The implications you are drawing are exactly what is intended.  When the 
document said "treat as a submission" it meant exactly that.  

Sam is correct here - the text as written is incorrect, even if it accurately
reflects the authors' intent.  

In other words, if you are coming from outside the network, you do not get to 
"relay" through the network.  You can post/submit from within, you can 
deliver 
into the net or you can post/submit from outside.

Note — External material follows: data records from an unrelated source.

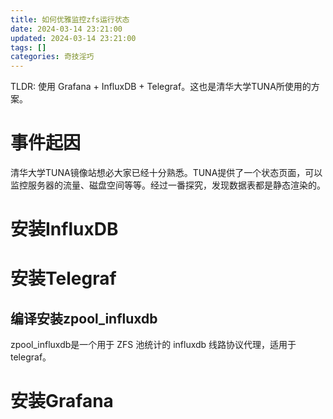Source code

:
 ```yaml
---
title: 如何优雅监控zfs运行状态
date: 2024-03-14 23:21:00
updated: 2024-03-14 23:21:00
tags: []
categories: 奇技淫巧
---
```


TLDR: 使用 Grafana + InfluxDB + Telegraf。这也是清华大学TUNA所使用的方案。

<!--more-->

# 事件起因

清华大学TUNA镜像站想必大家已经十分熟悉。TUNA提供了一个状态页面，可以监控服务器的流量、磁盘空间等等。经过一番探究，发现数据表都是静态渲染的。

# 安装InfluxDB

# 安装Telegraf

## 编译安装zpool_influxdb

zpool_influxdb是一个用于 ZFS 池统计的 influxdb 线路协议代理，适用于 telegraf。

# 安装Grafana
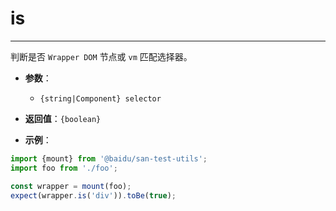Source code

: # is
---

判断是否 `Wrapper DOM` 节点或 `vm` 匹配选择器。

* **参数**：

    - `{string|Component} selector`

* **返回值**：`{boolean}`

* **示例**：

```js
import {mount} from '@baidu/san-test-utils';
import foo from './foo';

const wrapper = mount(foo);
expect(wrapper.is('div')).toBe(true);
```
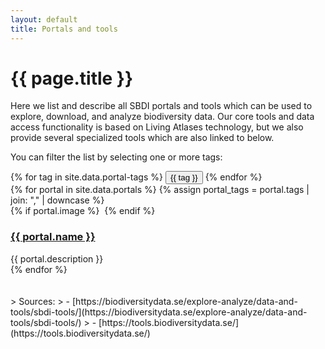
 ```yaml
---
layout: default
title: Portals and tools
---
```

# {{ page.title }}

Here we list and describe all SBDI portals and tools which can be used to explore, download, and analyze biodiversity data. Our core tools and data access functionality is based on Living Atlases technology, but we also provide several specialized tools which are also linked to below.

You can filter the list by selecting one or more tags:
<div class="mb-4 space-x-1">
  {% for tag in site.data.portal-tags %}
    <button data-filter="{{ tag | downcase }}" class="px-3 py-1 mb-2 rounded-full bg-gray-200 text-gray-700 cursor-pointer">{{ tag }}</button>
  {% endfor %}
</div>

<div class="mt-8 grid grid-cols-1 lg:grid-cols-2 gap-6">
{% for portal in site.data.portals %}
  {% assign portal_tags = portal.tags | join: "," | downcase %}
  <article class="shadow-md cursor-pointer hover:bg-slate-100 rounded-lg" onclick="location.href='{{ portal.link }}';" data-tags="{{ portal_tags }}">
    {% if portal.image %}
      <img src="/uploads/portals/{{ portal.image }}" class="h-48 {% if portal.image-full-width %}w-full rounded-t-lg{% else %}m-auto{% endif %}" alt="">
    {% endif %}
    <div class="px-4 py-2">
      <h3><a href="{{ portal.link }}" class="no-underline">{{ portal.name }}</a></h3>
      <div class="tool-description mb-1 text-slate-700">{{ portal.description }}</div>
    </div>
  </article>
{% endfor %}
</div>

<br>
<br>
> Sources:
> - [https://biodiversitydata.se/explore-analyze/data-and-tools/sbdi-tools/](https://biodiversitydata.se/explore-analyze/data-and-tools/sbdi-tools/)
> - [https://tools.biodiversitydata.se/](https://tools.biodiversitydata.se/)

<script>
  document.addEventListener("DOMContentLoaded", () => {
    const filterButtons = document.querySelectorAll("[data-filter]");
    const portals = document.querySelectorAll("[data-tags]");

    let activeFilters = new Set();

    filterButtons.forEach(btn => {
      btn.addEventListener("click", () => {
        const tag = btn.dataset.filter;

        if (activeFilters.has(tag)) {
          activeFilters.delete(tag);
          btn.classList.remove("bg-blue-600", "text-white");
          btn.classList.add("bg-gray-200", "text-gray-700");
        } else {
          activeFilters.add(tag);
          btn.classList.add("bg-blue-600", "text-white");
          btn.classList.remove("bg-gray-200", "text-gray-700");
        }

        portals.forEach(portal => {
          const tags = portal.dataset.tags.split(",");
          // check if all activeFilters are included
          const visible = [...activeFilters].every(f => tags.includes(f));
          portal.style.display = visible || activeFilters.size === 0 ? "" : "none";
        });
      });
    });
  });
</script>
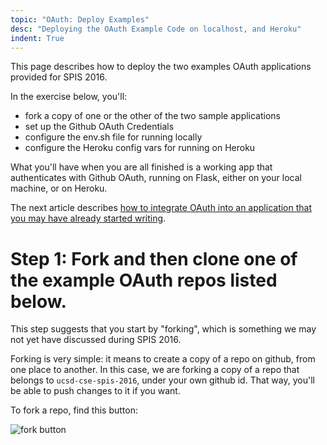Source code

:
 ```yaml
---
topic: "OAuth: Deploy Examples"
desc: "Deploying the OAuth Example Code on localhost, and Heroku"
indent: True
---
```


This page describes how to deploy the two examples OAuth applications provided for SPIS 2016.

In the exercise below, you'll:

* fork a copy of one or the other of the two sample applications
* set up the Github OAuth Credentials
* configure the env.sh file for running locally
* configure the Heroku config vars for running on Heroku

What you'll have when you are all finished is a working app that authenticates with Github OAuth, running on Flask, either on your local machine, or on Heroku.

The next article describes [how to integrate OAuth into an application that you may have already started writing](/webapps/oauth_actually/).

# Step 1: Fork and then clone one of the example OAuth repos listed below.

This step suggests that you start by "forking", which is something we may not yet have discussed during SPIS 2016.

Forking is very simple: it means to create a copy of a repo on github, from one place to another.    In this case, we are forking a copy of a repo that belongs to `ucsd-cse-spis-2016`, under your own github id.    That way, you'll be able to push changes to it if you want.

To fork a repo, find this button:

![fork button](https://github-images.s3.amazonaws.com/help/bootcamp/Bootcamp-Fork.png)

This is wrong.  "outside the network" is irrelevant.  What matters is whether
you are authorized to use that MTA to submit messages to recipients not in
the domain(s) for which that MTA is authorized to accept incoming mail.

Also, mail relaying
 and submission have different protocols defined by different
 specifications.  For the most part these protocols are interoperable
 but the requirement seems overly strict given this situation.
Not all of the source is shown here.